JPMorgan Chase & Co. made more money in the fourth quarter than it ever has, as it signaled more optimism about borrowers being able to repay their loans and the pandemic-fueled trading surge continued.

The biggest U.S. bank posted a jump in trading and investment-banking fees that helped its Wall Street unit close out its most profitable year ever. The bank also released loan-loss reserves for the second quarter in a row, a sign that defaults won’t take as big a toll as previously expected.

Still, the firm cautioned that uncertainty remains and that it wasn’t reducing the money set aside for credit card losses as it waits to see the impact of fiscal stimulus efforts. JPMorgan shares fell 0.67% to $140.18 at 9:52 a.m. in New York trading.

“The bridge has been strong enough -- the question that remains is, is the bridge long enough,” Chief Financial Officer Jennifer Piepszak said, referring to the impact that stimulus has had. And while the recent package is cause for optimism, there’s still a lot of uncertainty. “We have to get through the next three to six months.”

JPMorgan’s earnings suggest the clouds are starting to lift on the banking industry, and hint at what’s to come when the rest of Wall Street reports results later Friday and early next week. With vaccines raising hopes that the pandemic could ease in coming months, some analysts are predicting the industry’s profits will rebound enough in 2021 to undo last year’s dive.

While the bank’s leaders said that risks remain, they aren’t slowing down on investments for growth. JPMorgan boosted its spending on new projects by about 24% to $12.4 billion, prompting several questions from analysts about increasing expenses while the virus rages. The bank is planning to hire more bankers, expand its consumer and commercial businesses into new markets and spend more on technology.

The bank said it could repurchase as much as $4.5 billion of shares this quarter after the Fed lifted an industry ban on stock buybacks, but Chief Executive Officer Jamie Dimon has long said he’d rather funnel excess capital toward improving the firm.

“I would love to spend more on investments,” Dimon said on a call with analysts Friday. “It’d be the best and highest possible use of our capital.”

Record Haul
The fourth-quarter haul lifted JPMorgan’s annual profit to $29 billion in a year that saw unprecedented surges in unemployment and economic disruptions tied to pandemic lockdowns. That was more than any other major U.S. bank has earned in any year.
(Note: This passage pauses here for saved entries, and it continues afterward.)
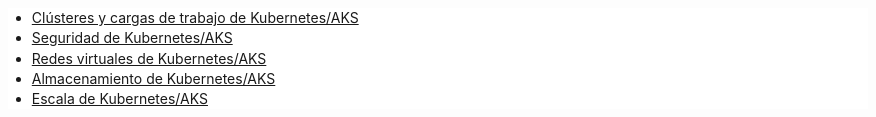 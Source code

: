 - [Clústeres y cargas de trabajo de Kubernetes/AKS][aks-concepts-clusters-workloads]
- [Seguridad de Kubernetes/AKS][aks-concepts-security]
- [Redes virtuales de Kubernetes/AKS][aks-concepts-network]
- [Almacenamiento de Kubernetes/AKS][aks-concepts-storage]
- [Escala de Kubernetes/AKS][aks-concepts-scale]


[kubernetes-authentication]: https://kubernetes.io/docs/reference/access-authn-authz/authentication
[webhook-token-docs]: https://kubernetes.io/docs/reference/access-authn-authz/authentication/#webhook-token-authentication
[kubernetes-rbac]: https://kubernetes.io/docs/reference/access-authn-authz/rbac/


[openid-connect]: ../active-directory/develop/v2-protocols-oidc.md
[az-aks-get-credentials]: /cli/azure/aks#az-aks-get-credentials
[azure-rbac]: ../role-based-access-control/overview.md
[aks-aad]: managed-aad.md
[aks-concepts-clusters-workloads]: concepts-clusters-workloads.md
[aks-concepts-security]: concepts-security.md
[aks-concepts-scale]: concepts-scale.md
[aks-concepts-storage]: concepts-storage.md
[aks-concepts-network]: concepts-network.md
[operator-best-practices-identity]: operator-best-practices-identity.md
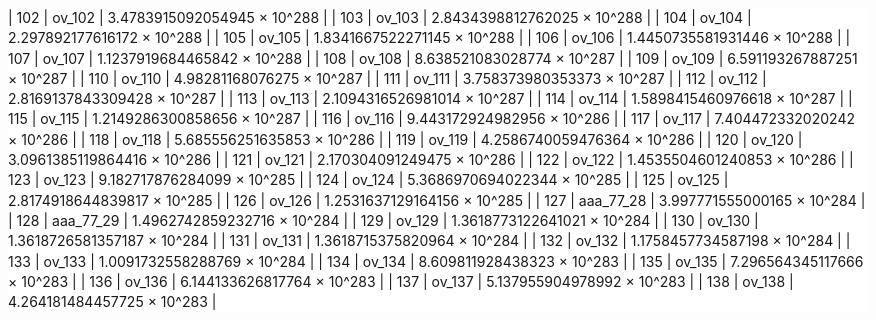 | 102 | ov_102 | 3.4783915092054945 × 10^288 |
| 103 | ov_103 | 2.8434398812762025 × 10^288 |
| 104 | ov_104 | 2.297892177616172 × 10^288 |
| 105 | ov_105 | 1.8341667522271145 × 10^288 |
| 106 | ov_106 | 1.4450735581931446 × 10^288 |
| 107 | ov_107 | 1.1237919684465842 × 10^288 |
| 108 | ov_108 | 8.638521083028774 × 10^287 |
| 109 | ov_109 | 6.591193267887251 × 10^287 |
| 110 | ov_110 | 4.98281168076275 × 10^287 |
| 111 | ov_111 | 3.758373980353373 × 10^287 |
| 112 | ov_112 | 2.8169137843309428 × 10^287 |
| 113 | ov_113 | 2.1094316526981014 × 10^287 |
| 114 | ov_114 | 1.5898415460976618 × 10^287 |
| 115 | ov_115 | 1.2149286300858656 × 10^287 |
| 116 | ov_116 | 9.443172924982956 × 10^286 |
| 117 | ov_117 | 7.404472332020242 × 10^286 |
| 118 | ov_118 | 5.685556251635853 × 10^286 |
| 119 | ov_119 | 4.2586740059476364 × 10^286 |
| 120 | ov_120 | 3.0961385119864416 × 10^286 |
| 121 | ov_121 | 2.170304091249475 × 10^286 |
| 122 | ov_122 | 1.4535504601240853 × 10^286 |
| 123 | ov_123 | 9.182717876284099 × 10^285 |
| 124 | ov_124 | 5.3686970694022344 × 10^285 |
| 125 | ov_125 | 2.8174918644839817 × 10^285 |
| 126 | ov_126 | 1.2531637129164156 × 10^285 |
| 127 | aaa_77_28 | 3.997771555000165 × 10^284 |
| 128 | aaa_77_29 | 1.4962742859232716 × 10^284 |
| 129 | ov_129 | 1.3618773122641021 × 10^284 |
| 130 | ov_130 | 1.3618726581357187 × 10^284 |
| 131 | ov_131 | 1.3618715375820964 × 10^284 |
| 132 | ov_132 | 1.1758457734587198 × 10^284 |
| 133 | ov_133 | 1.0091732558288769 × 10^284 |
| 134 | ov_134 | 8.609811928438323 × 10^283 |
| 135 | ov_135 | 7.296564345117666 × 10^283 |
| 136 | ov_136 | 6.144133626817764 × 10^283 |
| 137 | ov_137 | 5.137955904978992 × 10^283 |
| 138 | ov_138 | 4.264181484457725 × 10^283 |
The firm’s Wall Street unit generated the most profit and revenue it ever has in a fourth quarter, capping off a record year for the business that has helped prop up a consumer-lending division dealing with business closures and swelling unemployment rolls. JPMorgan’s traders generated $5.9 billion in the last three months of the year thanks to strength in credit, currencies, emerging markets and equity derivatives trading, among other pockets.